Recap from ICSC Western Conference

On October 8-10, I attended the ICSC Western Conference event.  ICSC is the world’s largest organization that governs the retail shopping industry.  Each year, as a committed retail real estate professional, I attend the three local ICSC Events: Anaheim in February, Las Vegas in May, and Los Angeles in October.


My managing broker, Brad Umansky, wrote an excellent blog post about his thoughts about the conference, which I will include as a part of this newsletter.  Rather than repeat his content, I will summarize my thoughts on a panel discussion that focused on “The Future of Retail.”


The two biggest themes from this discussion were convenience and experiential shopping.

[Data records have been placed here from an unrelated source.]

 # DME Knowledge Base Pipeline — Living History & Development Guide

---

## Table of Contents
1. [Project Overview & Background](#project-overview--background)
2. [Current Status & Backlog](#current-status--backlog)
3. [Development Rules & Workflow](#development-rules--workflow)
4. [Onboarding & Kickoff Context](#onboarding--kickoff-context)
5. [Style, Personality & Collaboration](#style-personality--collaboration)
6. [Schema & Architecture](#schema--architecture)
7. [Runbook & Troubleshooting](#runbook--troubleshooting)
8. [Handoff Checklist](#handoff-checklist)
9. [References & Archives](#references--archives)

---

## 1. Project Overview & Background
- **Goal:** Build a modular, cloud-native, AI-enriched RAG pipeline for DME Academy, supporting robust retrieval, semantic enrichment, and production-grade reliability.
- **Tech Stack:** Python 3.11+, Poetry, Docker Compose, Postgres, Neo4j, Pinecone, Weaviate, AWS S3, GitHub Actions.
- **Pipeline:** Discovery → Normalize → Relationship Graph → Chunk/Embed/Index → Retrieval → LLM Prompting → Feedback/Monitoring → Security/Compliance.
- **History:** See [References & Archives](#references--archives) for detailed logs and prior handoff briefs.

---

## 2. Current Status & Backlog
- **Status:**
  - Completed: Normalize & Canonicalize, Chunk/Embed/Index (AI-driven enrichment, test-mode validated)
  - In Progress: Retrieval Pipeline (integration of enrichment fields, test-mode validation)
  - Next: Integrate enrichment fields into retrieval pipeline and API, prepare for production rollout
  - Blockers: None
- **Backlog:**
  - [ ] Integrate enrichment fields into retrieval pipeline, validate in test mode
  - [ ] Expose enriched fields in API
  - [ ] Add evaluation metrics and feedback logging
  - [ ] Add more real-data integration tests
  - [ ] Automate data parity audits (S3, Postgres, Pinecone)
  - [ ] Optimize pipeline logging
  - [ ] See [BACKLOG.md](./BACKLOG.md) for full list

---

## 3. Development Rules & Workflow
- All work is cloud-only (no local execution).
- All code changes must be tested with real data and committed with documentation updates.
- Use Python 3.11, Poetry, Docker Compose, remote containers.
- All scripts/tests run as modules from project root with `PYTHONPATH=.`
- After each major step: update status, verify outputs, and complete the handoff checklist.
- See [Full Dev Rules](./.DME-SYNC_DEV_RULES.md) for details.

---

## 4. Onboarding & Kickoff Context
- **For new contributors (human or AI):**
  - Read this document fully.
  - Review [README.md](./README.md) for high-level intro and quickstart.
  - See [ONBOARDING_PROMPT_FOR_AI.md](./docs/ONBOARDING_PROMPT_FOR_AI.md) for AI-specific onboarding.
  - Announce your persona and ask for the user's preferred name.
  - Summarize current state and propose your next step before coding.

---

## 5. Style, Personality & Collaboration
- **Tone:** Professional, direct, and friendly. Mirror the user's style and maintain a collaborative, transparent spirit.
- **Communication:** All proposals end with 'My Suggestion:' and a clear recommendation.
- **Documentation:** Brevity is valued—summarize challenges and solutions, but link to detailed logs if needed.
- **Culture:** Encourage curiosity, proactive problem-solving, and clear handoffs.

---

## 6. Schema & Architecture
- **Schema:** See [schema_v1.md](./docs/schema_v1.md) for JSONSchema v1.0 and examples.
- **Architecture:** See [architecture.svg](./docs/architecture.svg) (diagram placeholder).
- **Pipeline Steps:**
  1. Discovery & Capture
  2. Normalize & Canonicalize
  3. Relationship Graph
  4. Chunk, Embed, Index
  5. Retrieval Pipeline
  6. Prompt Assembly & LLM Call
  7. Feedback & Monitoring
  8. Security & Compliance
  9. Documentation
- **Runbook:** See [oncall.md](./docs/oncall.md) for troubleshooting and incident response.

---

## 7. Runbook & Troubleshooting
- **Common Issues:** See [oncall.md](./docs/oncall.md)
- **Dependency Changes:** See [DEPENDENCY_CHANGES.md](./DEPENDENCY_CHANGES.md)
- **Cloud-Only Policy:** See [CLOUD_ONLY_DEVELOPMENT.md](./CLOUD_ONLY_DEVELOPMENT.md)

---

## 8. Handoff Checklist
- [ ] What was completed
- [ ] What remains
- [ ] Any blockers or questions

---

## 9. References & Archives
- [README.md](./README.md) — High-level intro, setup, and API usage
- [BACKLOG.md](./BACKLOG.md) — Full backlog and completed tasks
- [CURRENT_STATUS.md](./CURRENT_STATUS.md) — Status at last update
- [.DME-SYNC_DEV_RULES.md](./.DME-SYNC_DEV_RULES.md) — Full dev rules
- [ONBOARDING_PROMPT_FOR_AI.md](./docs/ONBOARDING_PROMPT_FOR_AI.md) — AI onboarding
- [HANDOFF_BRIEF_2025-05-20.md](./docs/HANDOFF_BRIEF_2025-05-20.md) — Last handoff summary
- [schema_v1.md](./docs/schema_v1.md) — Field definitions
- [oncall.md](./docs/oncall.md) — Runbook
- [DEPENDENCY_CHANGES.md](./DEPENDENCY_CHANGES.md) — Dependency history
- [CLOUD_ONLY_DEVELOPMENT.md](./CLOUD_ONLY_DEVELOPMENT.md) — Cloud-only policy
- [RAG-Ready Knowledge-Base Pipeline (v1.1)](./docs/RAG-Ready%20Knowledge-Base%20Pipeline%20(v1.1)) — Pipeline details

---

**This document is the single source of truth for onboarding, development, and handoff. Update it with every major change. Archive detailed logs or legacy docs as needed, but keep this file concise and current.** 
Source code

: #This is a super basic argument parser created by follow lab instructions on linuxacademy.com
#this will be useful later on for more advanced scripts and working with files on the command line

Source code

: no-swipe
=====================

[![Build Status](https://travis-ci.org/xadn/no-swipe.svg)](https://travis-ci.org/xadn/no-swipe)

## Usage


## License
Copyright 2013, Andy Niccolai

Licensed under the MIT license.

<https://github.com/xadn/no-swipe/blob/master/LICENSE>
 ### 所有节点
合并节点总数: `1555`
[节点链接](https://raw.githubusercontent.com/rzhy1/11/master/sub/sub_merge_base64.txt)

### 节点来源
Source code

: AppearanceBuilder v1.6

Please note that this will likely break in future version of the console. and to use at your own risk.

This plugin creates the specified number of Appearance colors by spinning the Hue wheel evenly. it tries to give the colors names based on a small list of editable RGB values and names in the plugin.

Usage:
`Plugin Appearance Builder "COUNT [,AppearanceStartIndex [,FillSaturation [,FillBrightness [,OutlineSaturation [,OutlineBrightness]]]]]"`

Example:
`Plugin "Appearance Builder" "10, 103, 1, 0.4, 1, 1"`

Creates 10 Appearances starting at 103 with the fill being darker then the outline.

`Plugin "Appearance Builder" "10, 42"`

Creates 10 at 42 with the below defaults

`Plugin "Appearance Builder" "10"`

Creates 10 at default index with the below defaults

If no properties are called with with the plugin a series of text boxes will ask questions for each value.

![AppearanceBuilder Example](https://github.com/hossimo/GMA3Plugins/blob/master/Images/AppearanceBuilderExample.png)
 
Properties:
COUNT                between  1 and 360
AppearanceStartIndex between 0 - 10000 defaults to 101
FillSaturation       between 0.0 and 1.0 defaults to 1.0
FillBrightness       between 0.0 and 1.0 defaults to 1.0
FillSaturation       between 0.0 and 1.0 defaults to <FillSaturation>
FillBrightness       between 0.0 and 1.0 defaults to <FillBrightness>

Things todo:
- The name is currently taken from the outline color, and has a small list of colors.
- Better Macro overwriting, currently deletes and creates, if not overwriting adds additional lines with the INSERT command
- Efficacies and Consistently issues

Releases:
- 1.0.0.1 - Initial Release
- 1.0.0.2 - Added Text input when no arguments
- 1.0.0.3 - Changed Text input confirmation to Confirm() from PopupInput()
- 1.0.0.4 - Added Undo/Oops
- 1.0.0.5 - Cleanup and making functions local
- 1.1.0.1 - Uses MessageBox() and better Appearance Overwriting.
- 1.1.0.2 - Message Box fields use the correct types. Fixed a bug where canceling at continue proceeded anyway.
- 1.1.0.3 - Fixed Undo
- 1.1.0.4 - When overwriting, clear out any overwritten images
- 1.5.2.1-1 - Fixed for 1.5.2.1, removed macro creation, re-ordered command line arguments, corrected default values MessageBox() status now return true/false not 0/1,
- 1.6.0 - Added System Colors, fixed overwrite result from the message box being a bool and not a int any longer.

The panelists envisioned a future shopping experience where lines would no longer exist.  Time is at a premium, and our future shopping experience would have no lines in the parking lot, and no lines to check out to pay for merchandise.  Amazon is experimenting with this in their Amazon Go stores.  You just pick up an item and walk out the store with it.  Technology takes care of scanning the item and charging your credit card.


The term “omnichannel” came up frequently, and refers to a shopping experience that combines the online and in-person shopping.  For example:

  • Most bricks-and-mortar stores have now caught on to having online shopping web sites.
  • Many stores are now allowing you to shop online but pick up (or return) your goods at the store.
  • If you are shopping in a store and the item is out of stock, the retailer should be able to ship it to your home in the next day or two.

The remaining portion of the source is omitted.